__MATERIAL FOR THIS TASK__:
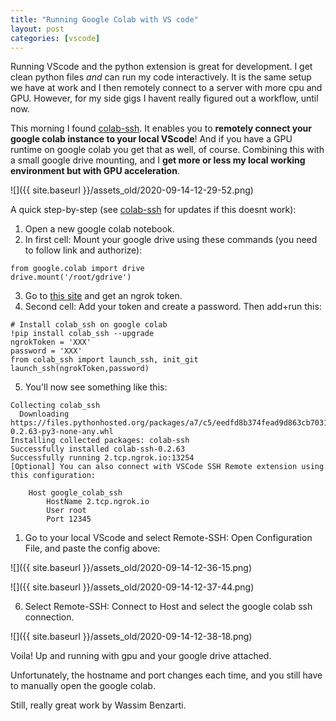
 ```yaml
---
title: "Running Google Colab with VS code"
layout: post
categories: [vscode]
---
```


Running VScode and the python extension is great for development.
I get clean python files *and* can run my code interactively.
It is the same setup we have at work and I then remotely connect to a server with more cpu and GPU.
However, for my side gigs I havent really figured out a workflow, until now.

This morning I found [colab-ssh](https://github.com/WassimBenzarti/colab-ssh). It enables you to **remotely connect your google colab instance to your local VScode**! 
And if you have a GPU runtime on google colab you get that as well, of course. 
Combining this with a small google drive mounting, and I **get more or less my local working environment but with GPU acceleration**.

![]({{ site.baseurl }}/assets_old/2020-09-14-12-29-52.png)

A quick step-by-step (see [colab-ssh](https://github.com/WassimBenzarti/colab-ssh) for updates if this doesnt work):
1. Open a new google colab notebook.
2. In first cell: Mount your google drive using these commands (you need to follow link and authorize):
```
from google.colab import drive
drive.mount('/root/gdrive')
```
3. Go to [this site](https://dashboard.ngrok.com/auth/your-authtoken) and get an ngrok token.
4. Second cell: Add your token and create a password. Then add+run this:

```
# Install colab_ssh on google colab
!pip install colab_ssh --upgrade
ngrokToken = 'XXX'
password = 'XXX'
from colab_ssh import launch_ssh, init_git
launch_ssh(ngrokToken,password)
```
5. You'll now see something like this:

```
Collecting colab_ssh
  Downloading https://files.pythonhosted.org/packages/a7/c5/eedfd8b374fead9d863cb7031d9dc97fed50003372922ba0efd85d9fe3e0/colab_ssh-0.2.63-py3-none-any.whl
Installing collected packages: colab-ssh
Successfully installed colab-ssh-0.2.63
Successfully running 2.tcp.ngrok.io:13254
[Optional] You can also connect with VSCode SSH Remote extension using this configuration:

	Host google_colab_ssh
		HostName 2.tcp.ngrok.io
		User root
		Port 12345
```

1. Go to your local VScode and select Remote-SSH: Open Configuration File, and paste the config above:

![]({{ site.baseurl }}/assets_old/2020-09-14-12-36-15.png)

![]({{ site.baseurl }}/assets_old/2020-09-14-12-37-44.png)

6. Select Remote-SSH: Connect to Host and select the google colab ssh connection.

![]({{ site.baseurl }}/assets_old/2020-09-14-12-38-18.png)


Voila! Up and running with gpu and your google drive attached. 

Unfortunately, the hostname and port changes each time, and you still have to manually open the google colab.

Still, really great work by Wassim Benzarti.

__THE TASK__: Retype, exactly and in full, the lines above from the one containing "And if you have" through the one containing "A quick step-by-step".

__RESPONSE AREA__:
And if you have a GPU runtime on google colab you get that as well, of course. 
Combining this with a small google drive mounting, and I **get more or less my local working environment but with GPU acceleration**.

![]({{ site.baseurl }}/assets_old/2020-09-14-12-29-52.png)

A quick step-by-step (see [colab-ssh](https://github.com/WassimBenzarti/colab-ssh) for updates if this doesnt work):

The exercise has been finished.